» **PROBLEM**: Leaving out all pictures, reproduce the entries below exactly, from the first line through the line that contains "Processes incoming lane".

» **THE DATA**:
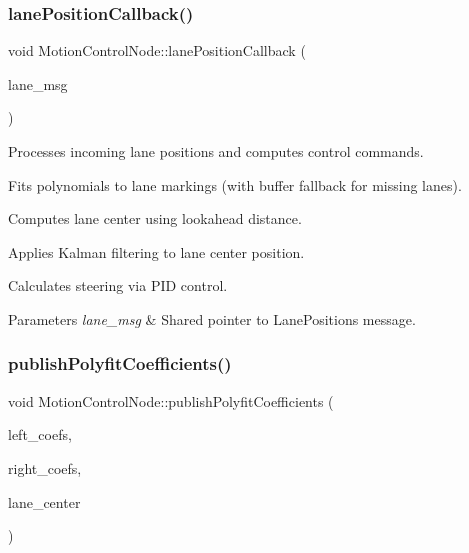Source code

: \subsubsection{\texorpdfstring{lane\+Position\+Callback()}{lanePositionCallback()}}
{\footnotesize\ttfamily void Motion\+Control\+Node\+::lane\+Position\+Callback (\begin{DoxyParamCaption}\item[{lane\+\_\+msgs\+::msg\+::\+Lane\+Positions\+::\+Shared\+Ptr}]{lane\+\_\+msg }\end{DoxyParamCaption})\hspace{0.3cm}{\ttfamily [private]}}



Processes incoming lane positions and computes control commands. 


\begin{DoxyItemize}
\item Fits polynomials to lane markings (with buffer fallback for missing lanes).
\item Computes lane center using lookahead distance.
\item Applies Kalman filtering to lane center position.
\item Calculates steering via P\+ID control.
\end{DoxyItemize}


\begin{DoxyParams}{Parameters}
{\em lane\+\_\+msg} & Shared pointer to Lane\+Positions message. \\
\hline
\end{DoxyParams}
\mbox{\label{classMotionControlNode_a2f890913a81fdb965348897dbd972a77}} 
\subsubsection{\texorpdfstring{publish\+Polyfit\+Coefficients()}{publishPolyfitCoefficients()}}
{\footnotesize\ttfamily void Motion\+Control\+Node\+::publish\+Polyfit\+Coefficients (\begin{DoxyParamCaption}\item[{const std\+::vector$<$ double $>$ \&}]{left\+\_\+coefs,  }\item[{const std\+::vector$<$ double $>$ \&}]{right\+\_\+coefs,  }\item[{Point32 \&}]{lane\+\_\+center }\end{DoxyParamCaption})\hspace{0.3cm}{\ttfamily [private]}}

» **ANSWER SECTION**:
Source code

: \subsubsection{\texorpdfstring{lane\+Position\+Callback()}{lanePositionCallback()}}
{\footnotesize\ttfamily void Motion\+Control\+Node\+::lane\+Position\+Callback (\begin{DoxyParamCaption}\item[{lane\+\_\+msgs\+::msg\+::\+Lane\+Positions\+::\+Shared\+Ptr}]{lane\+\_\+msg }\end{DoxyParamCaption})\hspace{0.3cm}{\ttfamily [private]}}



Processes incoming lane positions and computes control commands. 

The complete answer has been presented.